Since there are so many methods of increasing your awareness and commitment to self-care, it may seem hard to pick just one. However, rather than getting overwhelmed and giving up, it is important to take some time to try a couple individual techniques to decide what works best for you. Here are some suggestions based on your personality type and role(s):

Introverts: Try Meditation! There are many different kinds of meditation. Whether it’s focused breathing, guided visualization or just sitting quietly in a state of non-judgement or compassion, they all have vast benefits for mental health and focus. Apps like HeadspaceCalm and Sattva are free and provide a great way to get started on your meditation journey!
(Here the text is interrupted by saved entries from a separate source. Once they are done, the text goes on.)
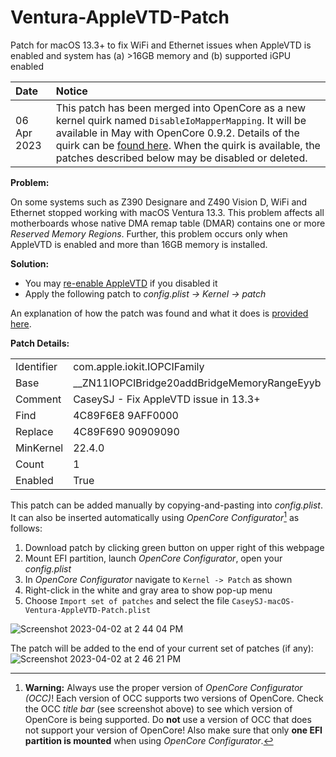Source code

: # Ventura-AppleVTD-Patch
Patch for macOS 13.3+ to fix WiFi and Ethernet issues when AppleVTD is enabled and system has (a) >16GB memory and (b) supported iGPU enabled

| Date               | Notice |
| :--                | :-- |
| 06 Apr 2023        | This patch has been merged into OpenCore as a new kernel quirk named `DisableIoMapperMapping`. It will be available in May with OpenCore 0.9.2. Details of the quirk can be [found here](https://github.com/acidanthera/OpenCorePkg/pull/440). When the quirk is available, the patches described below may be disabled or deleted. |


**Problem:**

On some systems such as Z390 Designare and Z490 Vision D, WiFi and Ethernet stopped working with macOS Ventura 13.3. This problem affects all motherboards whose native DMA remap table (DMAR) contains one or more *Reserved Memory Regions*. Further, this problem occurs only when AppleVTD is enabled and more than 16GB memory is installed.


**Solution:**

- You may [re-enable AppleVTD](https://www.tonymacx86.com/threads/success-gigabyte-designare-z390-thunderbolt-3-i7-9700k-amd-rx-580.316533/post-2262129) if you disabled it
- Apply the following patch to *config.plist -> Kernel -> patch*

An explanation of how the patch was found and what it does is [provided here](https://www.tonymacx86.com/threads/success-gigabyte-designare-z390-thunderbolt-3-i7-9700k-amd-rx-580.316533/post-2365883).

**Patch Details:**

<table>
<tbody>
<tr>
<td>Identifier</th>
<td>com.apple.iokit.IOPCIFamily</th>
</tr>
<tr>
<td>Base</td>
<td>__ZN11IOPCIBridge20addBridgeMemoryRangeEyyb</td>
</tr>
<tr>
<td>Comment</td>
<td>CaseySJ - Fix AppleVTD issue in 13.3+</td>
</tr>
<tr>
<td>Find</td>
<td>4C89F6E8 9AFF0000</td>
</tr>
<tr>
<td>Replace</td>
<td>4C89F690 90909090</td>
</tr>
<tr>
<td>MinKernel</td>
<td>22.4.0</td>
</tr>
<tr>
<td>Count</td>
<td>1</td>
</tr>
<tr>
<td>Enabled</td>
<td>True</td>
</tr>
</tbody>
</table>


This patch can be added manually by copying-and-pasting into *config.plist*. It can also be inserted automatically using *OpenCore Configurator*[^1] as follows:

1. Download patch by clicking green button on upper right of this webpage
2. Mount EFI partition, launch *OpenCore Configurator*, open your *config.plist*
3. In *OpenCore Configurator* navigate to `Kernel -> Patch` as shown
4. Right-click in the white and gray area to show pop-up menu 
5. Choose `Import set of patches` and select the file `CaseySJ-macOS-Ventura-AppleVTD-Patch.plist`

![Screenshot 2023-04-02 at 2 44 04 PM](https://user-images.githubusercontent.com/48335376/229380690-095ec4b8-1687-4dba-83ba-7f17ff050873.png)

The patch will be added to the end of your current set of patches (if any):
![Screenshot 2023-04-02 at 2 46 21 PM](https://user-images.githubusercontent.com/48335376/229380708-bec893c7-1673-4da5-a743-17f14701e5ce.png)

[^1]: **Warning:** Always use the proper version of *OpenCore Configurator (OCC)*! Each version of OCC supports two versions of OpenCore. Check the OCC *title bar* (see screenshot above) to see which version of OpenCore is being supported. Do **not** use a version of OCC that does not support your version of OpenCore! Also make sure that only **one EFI partition is mounted** when using *OpenCore Configurator*.
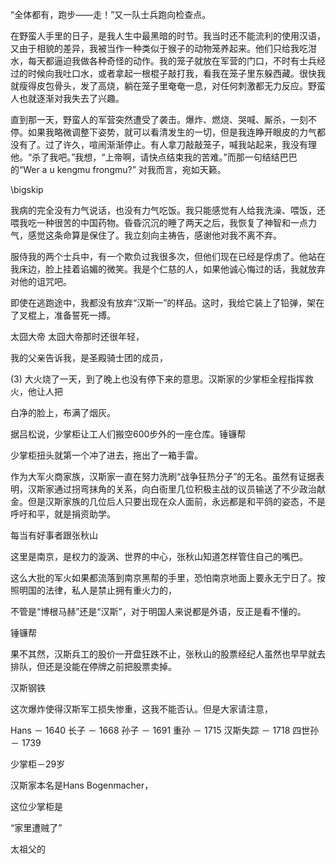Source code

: “全体都有，跑步——走！”又一队士兵跑向检查点。


在野蛮人手里的日子，是我人生中最黑暗的时节。我当时还不能流利的使用汉语，又由于相貌的差异，我被当作一种类似于猴子的动物笼养起来。他们只给我吃泔水，每天都逼迫我做各种奇怪的动作。我的笼子就放在军营的门口，不时有士兵经过的时候向我吐口水，或者拿起一根棍子敲打我，看我在笼子里东躲西藏。很快我就瘦得皮包骨头，发了高烧，躺在笼子里奄奄一息，对任何刺激都无力反应。野蛮人也就逐渐对我失去了兴趣。

直到那一天，野蛮人的军营突然遭受了袭击。爆炸、燃烧、哭喊、厮杀，一刻不停。如果我略微调整下姿势，就可以看清发生的一切，但是我连睁开眼皮的力气都没有了。过了许久，喧闹渐渐停止。有人拿刀敲敲笼子，喊我站起来，我没有理他。“杀了我吧。”我想，“上帝啊，请快点结束我的苦难。”而那一句结结巴巴的“Wer a u kengmu frongmu?” 对我而言，宛如天籁。

\bigskip

我病的完全没有力气说话，也没有力气吃饭。我只能感觉有人给我洗澡、喂饭，还喂我吃一种很苦的中国药物。昏昏沉沉的睡了两天之后，我恢复了神智和一点力气，感觉这条命算是保住了。我立刻向主祷告，感谢他对我不离不弃。

服侍我的两个士兵中，有一个欺负过我很多次，但他们现在已经是俘虏了。他站在我床边，脸上挂着谄媚的微笑。我是个仁慈的人，如果他诚心悔过的话，我就放弃对他的诅咒吧。

即使在逃跑途中，我都没有放弃“汉斯一”的样品。这时，我给它装上了铅弹，架在了叉棍上，准备誓死一搏。

太囧大帝
太囧大帝那时还很年轻，

我的父亲告诉我，是圣殿骑士团的成员，

(3)
大火烧了一天，到了晚上也没有停下来的意思。汉斯家的少掌柜全程指挥救火，他让人把

白净的脸上，布满了烟灰。

据吕松说，少掌柜让工人们搬空600步外的一座仓库。锤镰帮

少掌柜扭头就第一个冲了进去，拖出了一箱手雷。

作为大军火商家族，汉斯家一直在努力洗刷“战争狂热分子”的无名。虽然有证据表明，汉斯家通过拐弯抹角的关系，向白衙里几位积极主战的议员输送了不少政治献金。但是汉斯家族的几位后人只要出现在众人面前，永远都是和平鸽的姿态，不是呼吁和平，就是捐资助学。

每当有好事者跟张秋山

这里是南京，是权力的漩涡、世界的中心，张秋山知道怎样管住自己的嘴巴。

这么大批的军火如果都流落到南京黑帮的手里，恐怕南京地面上要永无宁日了。按照明国的法律，私人是禁止拥有重火力的，

不管是“博根马赫”还是“汉斯”，对于明国人来说都是外语，反正是看不懂的。

锤镰帮

果不其然，汉斯兵工的股价一开盘狂跌不止，张秋山的股票经纪人虽然也早早就去排队，但还是没能在停牌之前把股票卖掉。

汉斯钢铁

这次爆炸使得汉斯军工损失惨重，这我不能否认。但是大家请注意，

Hans － 1640
长子 － 1668
孙子 － 1691
重孙 － 1715
汉斯失踪 － 1718
四世孙 － 1739

少掌柜－29岁

汉斯家本名是Hans Bogenmacher，

这位少掌柜是

“家里遭贼了”

太祖父的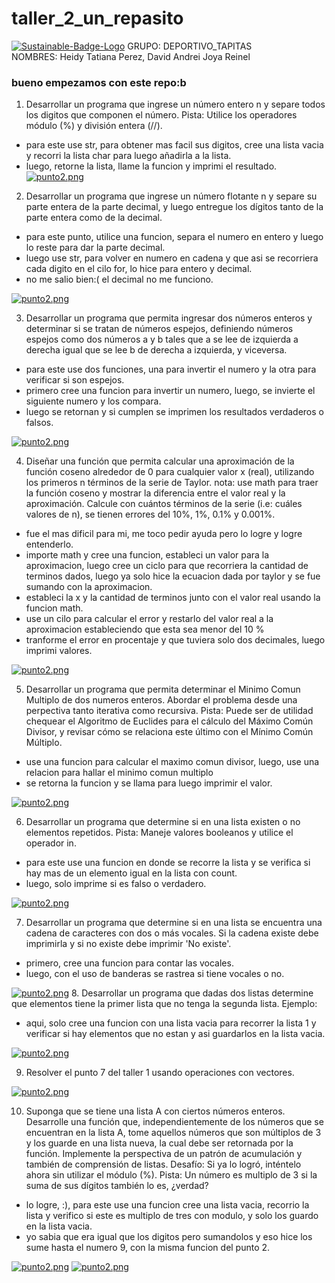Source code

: # taller_2_un_repasito

<a href='https://postimg.cc/LnZBsNmk' target='_blank'><img src='https://i.postimg.cc/LnZBsNmk/Sustainable-Badge-Logo.png' border='0' alt='Sustainable-Badge-Logo'/></a>     GRUPO: DEPORTIVO_TAPITAS                            
NOMBRES: Heidy Tatiana Perez, David Andrei Joya Reinel

### bueno empezamos con este repo:b
1. Desarrollar un programa que ingrese un número entero n y separe todos los digitos que componen el número. Pista: Utilice los operadores módulo (%) y división entera (//).

* para este use str, para obtener mas facil sus digitos, cree una lista vacia y recorri la lista char para luego añadirla a la lista.
* luego, retorne la lista, llame la funcion y imprimi el resultado.
[![punto2.png](https://i.postimg.cc/GpCc6Z5N/punto2.png)](https://postimg.cc/87ZQ6nDB)

2. Desarrollar un programa que ingrese un número flotante n y separe su parte entera de la parte decimal, y luego entregue los dígitos tanto de la parte entera como de la decimal.

* para este punto, utilice una funcion, separa el numero en entero y luego lo reste para dar la parte decimal.
* luego use str, para volver en numero en cadena y que asi se recorriera cada digito en el cilo for, lo hice para entero y decimal.
* no me salio bien:( el decimal no me funciono.

[![punto2.png](https://i.postimg.cc/26bp9Gxy/punto2.png)](https://postimg.cc/Vr8HdjpP)

3. Desarrollar un programa que permita ingresar dos números enteros y determinar si se tratan de números espejos, definiendo números espejos como dos números a y b tales que a se lee de izquierda a derecha igual que se lee b de derecha a izquierda, y viceversa.

* para este use dos funciones, una para invertir el numero y la otra para verificar si son espejos.
* primero cree una funcion para invertir un numero, luego, se invierte el siguiente numero y los compara.
* luego se retornan y si cumplen se imprimen los resultados verdaderos o falsos.

[![punto2.png](https://i.postimg.cc/8k2PhJbN/punto2.png)](https://postimg.cc/Cd4g0KtQ)

4. Diseñar una función que permita calcular una aproximación de la función coseno alrededor de 0 para cualquier valor x (real), utilizando los primeros n términos de la serie de Taylor. nota: use math para traer la función coseno y mostrar la diferencia entre el valor real y la aproximación. Calcule con cuántos términos de la serie (i.e: cuáles valores de n), se tienen errores del 10%, 1%, 0.1% y 0.001%.

* fue el mas dificil para mi, me toco pedir ayuda pero lo logre y logre entenderlo.
* importe math y cree una funcion, estableci un valor para la aproximacion, luego cree un ciclo para que  recorriera la cantidad de terminos dados, luego ya solo hice la ecuacion dada por taylor y se fue sumando con la aproximacion.
* estableci la x y la cantidad de terminos junto con el valor real usando la funcion math.
* use un cilo para calcular el error y restarlo del valor real a la aproximacion estableciendo que esta sea menor del 10 %
* tranforme el error en procentaje y que tuviera solo dos decimales, luego imprimi valores.

[![punto2.png](https://i.postimg.cc/Jzv5cQtP/punto2.png)](https://postimg.cc/sMPW37Yh) 

5. Desarrollar un programa que permita determinar el Minimo Comun Multiplo de dos numeros enteros. Abordar el problema desde una perpectiva tanto iterativa como recursiva. Pista: Puede ser de utilidad chequear el Algoritmo de Euclides para el cálculo del Máximo Común Divisor, y revisar cómo se relaciona este último con el Mínimo Común Múltiplo.

* use una funcion para calcular el maximo comun divisor, luego, use una relacion para hallar el minimo comun multiplo
* se retorna la funcion y se llama para luego imprimir el valor.

[![punto2.png](https://i.postimg.cc/Wz6KFHnD/punto2.png)](https://postimg.cc/2LyTgTgm)

6. Desarrollar un programa que determine si en una lista existen o no elementos repetidos. Pista: Maneje valores booleanos y utilice el operador in.

* para este use una funcion en donde se recorre la lista y se verifica si hay mas de un elemento igual en la lista con count.
* luego, solo imprime si es falso o verdadero.

[![punto2.png](https://i.postimg.cc/HWFMNLTk/punto2.png)](https://postimg.cc/0rdrMP6T)

7. Desarrollar un programa que determine si en una lista se encuentra una cadena de caracteres con dos o más vocales. Si la cadena existe debe imprimirla y si no existe debe imprimir 'No existe'.

* primero, cree una funcion para contar las vocales.
* luego, con el uso de banderas se rastrea si tiene vocales o no.

[![punto2.png](https://i.postimg.cc/D0B6Kk6c/punto2.png)](https://postimg.cc/2LLh4tPq)
8. Desarrollar un programa que dadas dos listas determine que elementos tiene la primer lista que no tenga la segunda lista. Ejemplo:

* aqui, solo cree una funcion con una lista vacia para recorrer la lista 1 y verificar si hay elementos que no estan y asi guardarlos en la lista vacia.

[![punto2.png](https://i.postimg.cc/Fz0H8NxY/punto2.png)](https://postimg.cc/FksvJt8v)

9. Resolver el punto 7 del taller 1 usando operaciones con vectores.

[![punto2.png](https://i.postimg.cc/7YQvgp47/punto2.png)](https://postimg.cc/SJ8t41JN)

10. Suponga que se tiene una lista A con ciertos números enteros. Desarrolle una función que, independientemente de los números que se encuentran en la lista A, tome aquellos números que son múltiplos de 3 y los guarde en una lista nueva, la cual debe ser retornada por la función. Implemente la perspectiva de un patrón de acumulación y también de comprensión de listas. Desafío: Si ya lo logró, inténtelo ahora sin utilizar el módulo (%). Pista: Un número es multiplo de 3 si la suma de sus dígitos también lo es, ¿verdad?

* lo logre, :), para este use una funcion cree una lista vacia, recorrio la lista y verifico si este es multiplo de tres con modulo, y solo los guardo en la lista vacia.
* yo sabia que era igual que los digitos pero sumandolos y eso hice los sume hasta el numero 9, con la misma funcion del punto 2.

[![punto2.png](https://i.postimg.cc/7h4kC7gL/punto2.png)](https://postimg.cc/CBctXRry)
[![punto2.png](https://i.postimg.cc/YSmKb8R9/punto2.png)](https://postimg.cc/06xBNYLR)
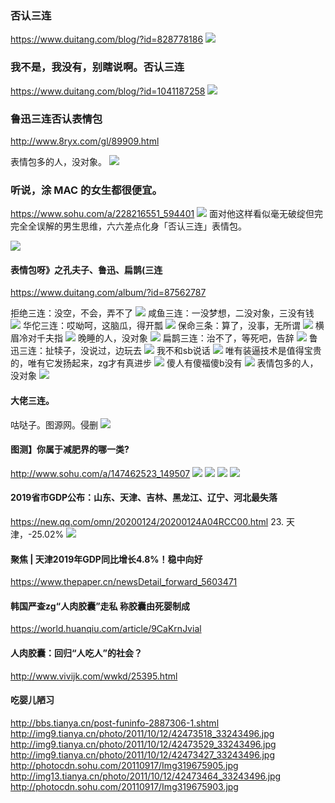 ### 否认三连
https://www.duitang.com/blog/?id=828778186
![](https://c-ssl.duitang.com/uploads/item/201708/10/20170810113209_NivTe.jpeg)

### 我不是，我没有，别瞎说啊。否认三连
https://www.duitang.com/blog/?id=1041187258
![](https://c-ssl.duitang.com/uploads/item/201901/09/20190109094414_YPFjh.jpeg)

### 鲁迅三连否认表情包
http://www.8ryx.com/gl/89909.html

表情包多的人，没对象。
![](http://img.8ryx.com/uploads/zedit/2017-11-02/20171102111135_15086.jpg)

### 听说，涂 MAC 的女生都很便宜。
https://www.sohu.com/a/228216551_594401
![](http://5b0988e595225.cdn.sohucs.com/images/20180413/ea602afe70934b9b8313f89fe620d8a8.jpeg)
面对他这样看似毫无破绽但完完全全误解的男生思维，六六差点化身「否认三连」表情包。

![](http://5b0988e595225.cdn.sohucs.com/images/20180413/fc1ac287c76c4d6d964a1121cc76bbb9.jpeg)

#### 表情包呀》之孔夫子、鲁迅、扁鹊(三连
https://www.duitang.com/album/?id=87562787

拒绝三连：没空，不会，弄不了
![](https://c-ssl.duitang.com/uploads/item/201806/13/20180613181352_qmoyx.thumb.700_0.jpeg)
咸鱼三连：一没梦想，二没对象，三没有钱
![](https://c-ssl.duitang.com/uploads/item/201708/12/20170812140214_QkNr8.thumb.700_0.jpeg)
华佗三连：哎呦呵，这脑瓜，得开瓢
![](https://c-ssl.duitang.com/uploads/item/201712/18/20171218110945_YAzBh.thumb.700_0.jpeg)
保命三条：算了，没事，无所谓
![](https://c-ssl.duitang.com/uploads/item/201806/09/20180609222147_nywid.thumb.700_0.jpg)
横眉冷对千夫指
![](https://c-ssl.duitang.com/uploads/item/201705/21/20170521183459_4c3kZ.thumb.700_0.jpeg)
晚睡的人，没对象
![](https://c-ssl.duitang.com/uploads/item/201707/15/20170715212318_NmTcK.thumb.700_0.jpeg)
扁鹊三连：治不了，等死吧，告辞
![](https://c-ssl.duitang.com/uploads/item/201710/26/20171026143240_NTSs2.thumb.700_0.jpeg)
鲁迅三连：扯犊子，没说过，边玩去
![](https://c-ssl.duitang.com/uploads/item/201712/23/20171223174116_RANsL.thumb.700_0.jpeg)
我不和sb说话
![](https://c-ssl.duitang.com/uploads/blog/201612/27/20161227212410_SW2TN.thumb.700_0.jpeg)
唯有装逼技术是值得宝贵的，唯有它发扬起来，zg才有真进步
![](https://c-ssl.duitang.com/uploads/item/201707/15/20170715212339_CmUz4.thumb.700_0.jpeg)
傻人有傻福傻b没有
![](https://c-ssl.duitang.com/uploads/item/201707/15/20170715212259_rPyha.thumb.700_0.jpeg)
表情包多的人，没对象
![](https://c-ssl.duitang.com/uploads/blog/201612/27/20161227212418_mr2Au.thumb.700_0.jpeg)
#### 大佬三连。
咕哒子。图源网。侵删
![](https://c-ssl.duitang.com/uploads/item/201712/15/20171215125407_JGyzs.thumb.700_0.jpeg)
#### 图测】你属于减肥界的哪一类?
http://www.sohu.com/a/147462523_149507
![](http://img.mp.itc.cn/upload/20170609/cec614f9e5254772ae7545e7bb96afac_th.jpg)
![](http://img.mp.itc.cn/upload/20170609/1553e9bc4c9c41b58c1f7c97713ab900_th.jpg)
![](http://img.mp.itc.cn/upload/20170609/cd57cd78ded849e488e7c9658254343a_th.jpg)
![](http://img.mp.itc.cn/upload/20170609/703d37976c1f4265aa0fce18aa3d9e4f_th.jpg)
#### 2019省市GDP公布：山东、天津、吉林、黑龙江、辽宁、河北最失落
https://new.qq.com/omn/20200124/20200124A04RCC00.html
23. 天津，-25.02%
![](https://inews.gtimg.com/newsapp_bt/0/11253714587/1000)
#### 聚焦 | 天津2019年GDP同比增长4.8%！稳中向好
https://www.thepaper.cn/newsDetail_forward_5603471
#### 韩国严查zg“人肉胶囊”走私 称胶囊由死婴制成
https://world.huanqiu.com/article/9CaKrnJvial
#### 人肉胶囊：回归“人吃人”的社会？
http://www.vivijk.com/wwkd/25395.html
#### 吃婴儿陋习
http://bbs.tianya.cn/post-funinfo-2887306-1.shtml
http://img9.tianya.cn/photo/2011/10/12/42473518_33243496.jpg
http://img9.tianya.cn/photo/2011/10/12/42473529_33243496.jpg
http://img9.tianya.cn/photo/2011/10/12/42473427_33243496.jpg
http://photocdn.sohu.com/20110917/Img319675905.jpg
http://img13.tianya.cn/photo/2011/10/12/42473464_33243496.jpg
http://photocdn.sohu.com/20110917/Img319675903.jpg
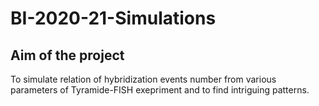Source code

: # BI-2020-21-Simulations

## Aim of the project

To simulate relation of hybridization events number from various parameters
of Tyramide-FISH exepriment and to find intriguing patterns.
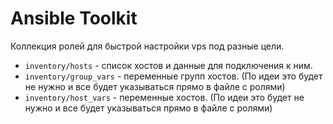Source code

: # Ansible Toolkit

Коллекция ролей для быстрой настройки vps под разные цели.


* `inventory/hosts` - список хостов и данные для подключения к ним.
* `inventory/group_vars` - переменные групп хостов. (По идеи это будет не нужно и все будет указываться прямо в файле с ролями)
* `inventory/host_vars` - переменные хостов. (По идеи это будет не нужно и все будет указываться прямо в файле с ролями)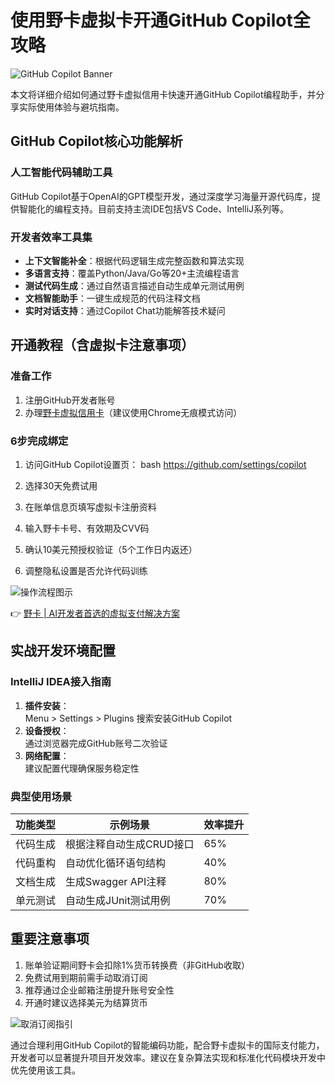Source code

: # 使用野卡虚拟卡开通GitHub Copilot全攻略

![GitHub Copilot Banner](https://bbtdd.com/wp-content/uploads/img/54119138479956.webp)

本文将详细介绍如何通过野卡虚拟信用卡快速开通GitHub Copilot编程助手，并分享实际使用体验与避坑指南。

## GitHub Copilot核心功能解析

### 人工智能代码辅助工具
GitHub Copilot基于OpenAI的GPT模型开发，通过深度学习海量开源代码库，提供智能化的编程支持。目前支持主流IDE包括VS Code、IntelliJ系列等。

### 开发者效率工具集
- **上下文智能补全**：根据代码逻辑生成完整函数和算法实现
- **多语言支持**：覆盖Python/Java/Go等20+主流编程语言
- **测试代码生成**：通过自然语言描述自动生成单元测试用例
- **文档智能助手**：一键生成规范的代码注释文档
- **实时对话支持**：通过Copilot Chat功能解答技术疑问

## 开通教程（含虚拟卡注意事项）

### 准备工作
1. 注册GitHub开发者账号
2. 办理[野卡虚拟信用卡](https://bbtdd.com/yeka)（建议使用Chrome无痕模式访问）

### 6步完成绑定
1. 访问GitHub Copilot设置页：
   bash
   https://github.com/settings/copilot
   
2. 选择30天免费试用
3. 在账单信息页填写虚拟卡注册资料
4. 输入野卡卡号、有效期及CVV码
5. 确认10美元预授权验证（5个工作日内返还）
6. 调整隐私设置是否允许代码训练

![操作流程图示](https://bbtdd.com/wp-content/uploads/img/89930042524.webp)

👉 [野卡 | AI开发者首选的虚拟支付解决方案](https://bbtdd.com/yeka)

## 实战开发环境配置

### IntelliJ IDEA接入指南
1. **插件安装**：  
   Menu > Settings > Plugins 搜索安装GitHub Copilot
2. **设备授权**：  
   通过浏览器完成GitHub账号二次验证
3. **网络配置**：  
   建议配置代理确保服务稳定性

### 典型使用场景
| 功能类型    | 示例场景                 | 效率提升 |
|------------|--------------------------|----------|
| 代码生成    | 根据注释自动生成CRUD接口 | 65%      |
| 代码重构    | 自动优化循环语句结构     | 40%      |
| 文档生成    | 生成Swagger API注释      | 80%      |
| 单元测试    | 自动生成JUnit测试用例    | 70%      |

## 重要注意事项
1. 账单验证期间野卡会扣除1%货币转换费（非GitHub收取）
2. 免费试用到期前需手动取消订阅
3. 推荐通过企业邮箱注册提升账号安全性
4. 开通时建议选择美元为结算货币

![取消订阅指引](https://bbtdd.com/wp-content/uploads/img/28776121.webp)

通过合理利用GitHub Copilot的智能编码功能，配合野卡虚拟卡的国际支付能力，开发者可以显著提升项目开发效率。建议在复杂算法实现和标准化代码模块开发中优先使用该工具。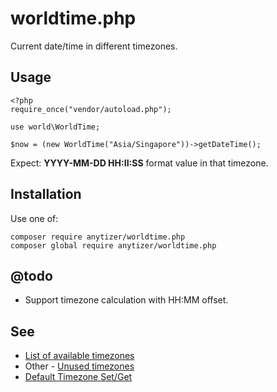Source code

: # worldtime.php

Current date/time in different timezones.


## Usage

	<?php
	require_once("vendor/autoload.php");

	use world\WorldTime;
	
	$now = (new WorldTime("Asia/Singapore"))->getDateTime();

Expect: **YYYY-MM-DD HH:II:SS** format value in that timezone.


## Installation

Use one of:

	composer require anytizer/worldtime.php
	composer global require anytizer/worldtime.php


## @todo

 * Support timezone calculation with HH:MM offset.


## See

 * [List of available timezones](http://php.net/manual/en/timezones.php)
 * Other - [Unused timezones](http://php.net/manual/en/timezones.others.php)
 * [Default Timezone Set/Get](http://php.net/manual/en/function.date-default-timezone-set.php)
Extroverts: Try a support group! There are so many similar-interest groups getting together these days, and for many, it’s as easy as doing a google search to find them. The site Meetup.com offers ‘meetups’ with like-minded people, while new facebook groups are popping up everyday with spaces for Moms, people with rare diseases and even veterans with PTSD. These sites are a way to maintain social support systems and are not a viable substitution for professional health care and support. 

Creatives: Part of your self-care regimen may include making something beautiful to enjoy for yourself or even share as gifts with others. For example, you may like to dip into painting or another art form that really tickles your creative fancy, Or try out a new hobby, like making your own candles or essential oil blends. Many of these skills can be learned with ease from a simple youtube video or book and may be right up your self-care alley.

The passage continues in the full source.